Animal and environmental advocates have filed legal action in a bid to stop the US Forest Service from removing wild horses from a reserve area in northeast California.
The suit was filed on Monday in the US District Court for the District of Columbia.
It aims to stop the Forest Service from a plan which it says will eliminate thousands of acres of protected territory, and see up to 80 per cent of the wild horses removed from the Devil’s Garden Wild Horse Territory in northeast California’s Modoc National Forest.
The lawsuit asserts that the Forest Service’s decision violates federal animal protection and environmental laws. It alleges the plan unlawfully prioritizes ranchers and privately owned livestock above federally protected wild horses.
The case was filed by the Animal Legal Defense Fund with co-counsel from the Los Angeles-based law firm Caldwell Leslie and the DC public interest environmental law firm Meyer Glitzenstein & Crystal.
The lawsuit was filed on behalf of the American Wild Horse Preservation Campaign, Return to Freedom, and an individual California resident.
In 1971, Congress passed the Wild Free-Roaming Horses and Burros Act, which requires preservation of rangelands on which wild horses exist.
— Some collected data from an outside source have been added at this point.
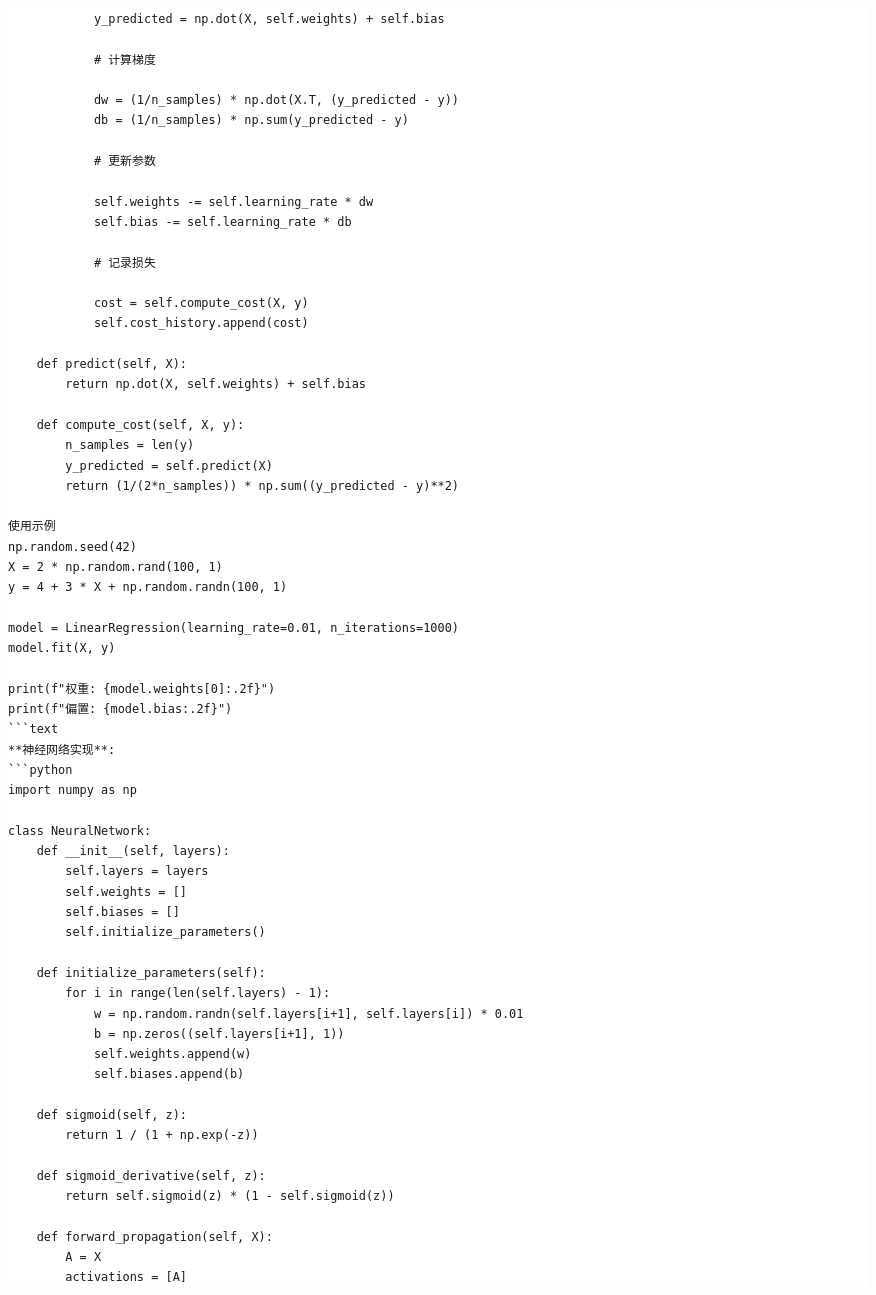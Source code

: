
 ```mermaid
            y_predicted = np.dot(X, self.weights) + self.bias

            # 计算梯度

            dw = (1/n_samples) * np.dot(X.T, (y_predicted - y))
            db = (1/n_samples) * np.sum(y_predicted - y)

            # 更新参数

            self.weights -= self.learning_rate * dw
            self.bias -= self.learning_rate * db

            # 记录损失

            cost = self.compute_cost(X, y)
            self.cost_history.append(cost)

    def predict(self, X):
        return np.dot(X, self.weights) + self.bias

    def compute_cost(self, X, y):
        n_samples = len(y)
        y_predicted = self.predict(X)
        return (1/(2*n_samples)) * np.sum((y_predicted - y)**2)

使用示例
np.random.seed(42)
X = 2 * np.random.rand(100, 1)
y = 4 + 3 * X + np.random.randn(100, 1)

model = LinearRegression(learning_rate=0.01, n_iterations=1000)
model.fit(X, y)

print(f"权重: {model.weights[0]:.2f}")
print(f"偏置: {model.bias:.2f}")
```text
**神经网络实现**:
```python
import numpy as np

class NeuralNetwork:
    def __init__(self, layers):
        self.layers = layers
        self.weights = []
        self.biases = []
        self.initialize_parameters()

    def initialize_parameters(self):
        for i in range(len(self.layers) - 1):
            w = np.random.randn(self.layers[i+1], self.layers[i]) * 0.01
            b = np.zeros((self.layers[i+1], 1))
            self.weights.append(w)
            self.biases.append(b)

    def sigmoid(self, z):
        return 1 / (1 + np.exp(-z))

    def sigmoid_derivative(self, z):
        return self.sigmoid(z) * (1 - self.sigmoid(z))

    def forward_propagation(self, X):
        A = X
        activations = [A]
```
Devil’s Garden is officially designated as wild horse territory managed by the Forest Service (a division of the US Department of Agriculture), which has been the homeland of wild horses for at least 150 years.
In August 2013, the Forest Service authorized a decision that will eliminate more than 25,000 acres of wild horse territory and reduce the wild horse population by 80 percent.
The lawuit alleged the Forest Service failed to study the impact of privately owned cattle and sheep who graze in the Devil’s Garden and outnumber wild horses by as much as eightfold over the summer.
It alleges the Forest Service also failed to prepare an Environmental Impact Statement, or formally amend its governing land and resource management plan, despite the significant change in the environmental and legal status quo, as required by the National Environmental Protection Act and the National Forest Management Act.
“Americans depend on federal agencies to manage public lands for all; instead the Forest Service is protecting the private interests of ranchers over all others,” said Animal Defense Fund executive director Stephen Wells.
“Wild horses have a legal right to remain in territories designated and protected by acts of Congress.”
The chief executive of Return to Freedom, Neda DeMayo, said Devil’s Garden remained the last large wild horse territory in California.
“Not only will these changes negatively impact wild horses in Devil’s Garden, but it also raises serious concerns about the long-term genetic viability of these wild horse bands.”